Brother Ali - conducted by Hugo Lunny  


Brother Ali

June 2003

These are the transcripts of an interview with Brother Ali. The interview was conducted by Hugo Lunny on June 20th, 2003.

Originally influenced by Earth Wind and Fire and born into Hip Hop through break dancing, Brother Ali has been one with the mic since he first heard KRS-ONE on record. A student of Hip-Hop's golden age, Ali's music ranges from purpose to passionate, yet always soulful and true to the boastful heritage of our culture. An emcee, producer, host and overall party-starter, Brother Ali's talents are a well-defined addition to the Rhymesayers family.

Over the past year, Ali joined producer ANT (of Atmosphere) and went to work creating "Shadows on the Sun," a critically acclaimed release.



MVRemix: If you look at the media, they market things and exploit the product.

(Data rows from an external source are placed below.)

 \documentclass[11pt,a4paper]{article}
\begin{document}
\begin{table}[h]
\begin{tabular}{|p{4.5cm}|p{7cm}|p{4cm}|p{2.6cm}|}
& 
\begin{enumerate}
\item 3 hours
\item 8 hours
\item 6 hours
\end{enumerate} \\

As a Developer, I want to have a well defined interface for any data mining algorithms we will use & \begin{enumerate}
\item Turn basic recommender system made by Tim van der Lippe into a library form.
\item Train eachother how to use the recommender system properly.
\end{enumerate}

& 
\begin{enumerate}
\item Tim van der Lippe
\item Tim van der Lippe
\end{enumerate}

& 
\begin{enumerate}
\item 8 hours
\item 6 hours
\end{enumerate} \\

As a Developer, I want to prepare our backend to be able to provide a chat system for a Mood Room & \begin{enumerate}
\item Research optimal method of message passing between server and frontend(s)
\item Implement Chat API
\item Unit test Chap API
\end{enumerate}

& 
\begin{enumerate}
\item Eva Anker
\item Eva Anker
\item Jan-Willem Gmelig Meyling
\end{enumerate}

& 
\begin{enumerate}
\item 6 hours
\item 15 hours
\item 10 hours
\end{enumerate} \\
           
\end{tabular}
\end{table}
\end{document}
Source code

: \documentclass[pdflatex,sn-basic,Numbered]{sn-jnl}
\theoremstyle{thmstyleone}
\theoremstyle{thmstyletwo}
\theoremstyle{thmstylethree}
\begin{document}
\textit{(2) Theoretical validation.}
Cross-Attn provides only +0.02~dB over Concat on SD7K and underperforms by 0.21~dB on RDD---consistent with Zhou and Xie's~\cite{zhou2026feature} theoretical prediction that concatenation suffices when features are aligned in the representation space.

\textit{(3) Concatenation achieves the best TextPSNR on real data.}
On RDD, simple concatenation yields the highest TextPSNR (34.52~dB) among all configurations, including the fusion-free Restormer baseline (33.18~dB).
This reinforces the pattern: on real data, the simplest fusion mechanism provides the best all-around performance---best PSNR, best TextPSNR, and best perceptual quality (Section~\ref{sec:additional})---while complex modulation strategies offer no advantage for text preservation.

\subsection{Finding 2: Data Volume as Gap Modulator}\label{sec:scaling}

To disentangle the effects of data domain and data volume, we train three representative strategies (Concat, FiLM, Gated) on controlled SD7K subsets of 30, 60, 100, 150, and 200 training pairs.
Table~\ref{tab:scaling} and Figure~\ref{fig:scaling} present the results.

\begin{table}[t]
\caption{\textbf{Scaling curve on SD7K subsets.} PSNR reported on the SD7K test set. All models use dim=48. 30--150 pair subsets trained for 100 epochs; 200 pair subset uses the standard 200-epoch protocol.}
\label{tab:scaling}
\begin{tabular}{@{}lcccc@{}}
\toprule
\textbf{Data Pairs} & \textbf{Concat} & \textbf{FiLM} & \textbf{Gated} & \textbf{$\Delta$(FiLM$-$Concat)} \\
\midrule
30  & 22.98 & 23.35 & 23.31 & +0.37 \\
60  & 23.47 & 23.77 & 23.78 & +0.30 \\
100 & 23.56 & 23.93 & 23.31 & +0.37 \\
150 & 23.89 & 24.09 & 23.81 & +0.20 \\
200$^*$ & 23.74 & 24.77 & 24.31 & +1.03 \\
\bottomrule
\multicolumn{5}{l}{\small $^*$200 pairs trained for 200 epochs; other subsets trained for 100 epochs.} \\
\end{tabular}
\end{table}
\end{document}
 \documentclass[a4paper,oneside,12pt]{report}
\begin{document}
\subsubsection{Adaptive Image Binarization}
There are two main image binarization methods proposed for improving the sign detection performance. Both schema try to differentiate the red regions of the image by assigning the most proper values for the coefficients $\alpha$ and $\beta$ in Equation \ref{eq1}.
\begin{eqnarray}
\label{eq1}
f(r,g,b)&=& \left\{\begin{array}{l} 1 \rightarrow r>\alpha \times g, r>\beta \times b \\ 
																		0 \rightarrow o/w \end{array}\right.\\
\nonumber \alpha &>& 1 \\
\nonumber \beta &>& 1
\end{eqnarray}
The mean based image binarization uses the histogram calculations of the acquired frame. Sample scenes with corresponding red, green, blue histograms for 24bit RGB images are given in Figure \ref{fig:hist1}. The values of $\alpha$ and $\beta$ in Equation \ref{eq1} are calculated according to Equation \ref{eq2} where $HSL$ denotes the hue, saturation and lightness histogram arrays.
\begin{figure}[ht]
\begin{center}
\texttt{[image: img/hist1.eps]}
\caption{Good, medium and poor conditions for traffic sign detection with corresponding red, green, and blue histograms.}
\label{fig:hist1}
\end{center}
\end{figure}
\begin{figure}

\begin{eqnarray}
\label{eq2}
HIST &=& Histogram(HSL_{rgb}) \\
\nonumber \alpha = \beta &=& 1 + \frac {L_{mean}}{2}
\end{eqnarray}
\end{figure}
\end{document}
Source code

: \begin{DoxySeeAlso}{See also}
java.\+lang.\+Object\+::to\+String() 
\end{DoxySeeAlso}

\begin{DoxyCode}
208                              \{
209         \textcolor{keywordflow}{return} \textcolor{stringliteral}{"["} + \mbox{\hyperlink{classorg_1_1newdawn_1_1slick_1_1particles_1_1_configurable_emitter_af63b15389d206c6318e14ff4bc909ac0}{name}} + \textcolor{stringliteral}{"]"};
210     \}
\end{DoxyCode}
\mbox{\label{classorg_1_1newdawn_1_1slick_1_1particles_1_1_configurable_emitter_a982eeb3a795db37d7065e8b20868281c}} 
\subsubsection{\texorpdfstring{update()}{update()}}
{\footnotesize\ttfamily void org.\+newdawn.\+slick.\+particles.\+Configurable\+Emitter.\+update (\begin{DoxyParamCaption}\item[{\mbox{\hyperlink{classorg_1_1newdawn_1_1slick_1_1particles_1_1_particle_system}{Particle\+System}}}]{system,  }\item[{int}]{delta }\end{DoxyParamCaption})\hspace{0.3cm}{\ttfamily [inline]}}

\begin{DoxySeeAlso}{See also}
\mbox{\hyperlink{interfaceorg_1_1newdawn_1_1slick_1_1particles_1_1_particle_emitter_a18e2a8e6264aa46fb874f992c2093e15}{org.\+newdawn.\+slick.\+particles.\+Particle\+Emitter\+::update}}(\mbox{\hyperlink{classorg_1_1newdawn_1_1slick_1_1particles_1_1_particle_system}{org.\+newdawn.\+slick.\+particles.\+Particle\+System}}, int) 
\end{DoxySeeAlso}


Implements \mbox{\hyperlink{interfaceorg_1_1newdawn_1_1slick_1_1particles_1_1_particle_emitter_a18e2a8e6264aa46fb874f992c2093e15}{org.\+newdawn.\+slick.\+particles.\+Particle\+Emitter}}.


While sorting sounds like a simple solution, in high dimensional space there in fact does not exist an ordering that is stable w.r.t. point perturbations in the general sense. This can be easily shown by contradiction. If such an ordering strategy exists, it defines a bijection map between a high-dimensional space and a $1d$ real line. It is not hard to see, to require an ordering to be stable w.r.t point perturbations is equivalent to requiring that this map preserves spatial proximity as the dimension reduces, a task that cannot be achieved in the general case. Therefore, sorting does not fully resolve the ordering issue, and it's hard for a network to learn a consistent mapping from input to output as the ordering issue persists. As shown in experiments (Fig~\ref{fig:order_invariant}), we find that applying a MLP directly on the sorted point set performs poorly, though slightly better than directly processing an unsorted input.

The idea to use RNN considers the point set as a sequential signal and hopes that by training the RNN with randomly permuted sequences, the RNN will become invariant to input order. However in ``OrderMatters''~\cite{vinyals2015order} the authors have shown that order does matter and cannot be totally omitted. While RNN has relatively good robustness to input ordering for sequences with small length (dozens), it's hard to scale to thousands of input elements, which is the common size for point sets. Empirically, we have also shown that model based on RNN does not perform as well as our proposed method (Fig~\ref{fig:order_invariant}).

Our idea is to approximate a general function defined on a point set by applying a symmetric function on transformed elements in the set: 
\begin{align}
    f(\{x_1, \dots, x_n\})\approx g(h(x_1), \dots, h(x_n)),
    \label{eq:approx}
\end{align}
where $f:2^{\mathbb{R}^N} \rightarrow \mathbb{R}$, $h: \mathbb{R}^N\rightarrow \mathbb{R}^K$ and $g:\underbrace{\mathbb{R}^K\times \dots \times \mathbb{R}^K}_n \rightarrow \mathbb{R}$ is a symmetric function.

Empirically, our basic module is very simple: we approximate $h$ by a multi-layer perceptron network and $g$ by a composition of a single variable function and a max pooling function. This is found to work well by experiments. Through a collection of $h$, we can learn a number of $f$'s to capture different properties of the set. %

If Rhymesayers or another label was to try and take your ethnicity and do something with that, would you try and support that because you want your music to be heard, or would you oppose it, and why?

Brother Ali: First of all, I bet $150 million that can’t none of y’all accurately judge what my ethnicity is. The marketing would be a bitch. Second of all, no. We don’t want to use that as the main thing to market our music. It seems that a lot of people that interview me end up with that being their whole motherfucking piece. Like I had one [interviewer] at home in Minneapolis do that to me just recently. Actually, he did the whole thing on me being albino. So we talked about that for the first three minutes of the interview and then for the rest of the interview we talked about real shit. And so basically he used quotes from those first three minutes for the whole motherfucking article. I think the reason is that with the advanced racism we have in the world - especially the United States - people are still so much trained to view people by race, which is different from ethnicity. Race is a made-up thing. I think a lot of times people - they understand a lot better, it’s a lot easier for them, if they can put somebody in a racial background. We like to think about things in categories because it takes out a lot of the mental work. If you can put something in a category, and you know where it is, you leave it there, and that’s where you want it to be. It makes it easier for you to relate to it. When you can’t do that, it requires a lot more thought; you have to be a lot more objective. You have to think a lot more about how you’re going to relate to this thing, how you’re going to view it, and how you’re going to perceive it. So I think because of that, a lot of people struggle with me, to try to nail me down racially, or try to understand the albino thing more, but the reality is… I think me as a musician speaks a lot more than just that. So to try to use that as a gimmick you would pigeon-hole me into just that. It would make my shit a lot shorter. It might make it quicker, you know, if we really pushed that and played that up, you know, it might get me a lot of [snapping fingers] quick attention, but there’s no long life in that. After the novelty wears off, all you have left is songs. And all you have left is albums. And all you have left is live performances, which is really what we’re more about.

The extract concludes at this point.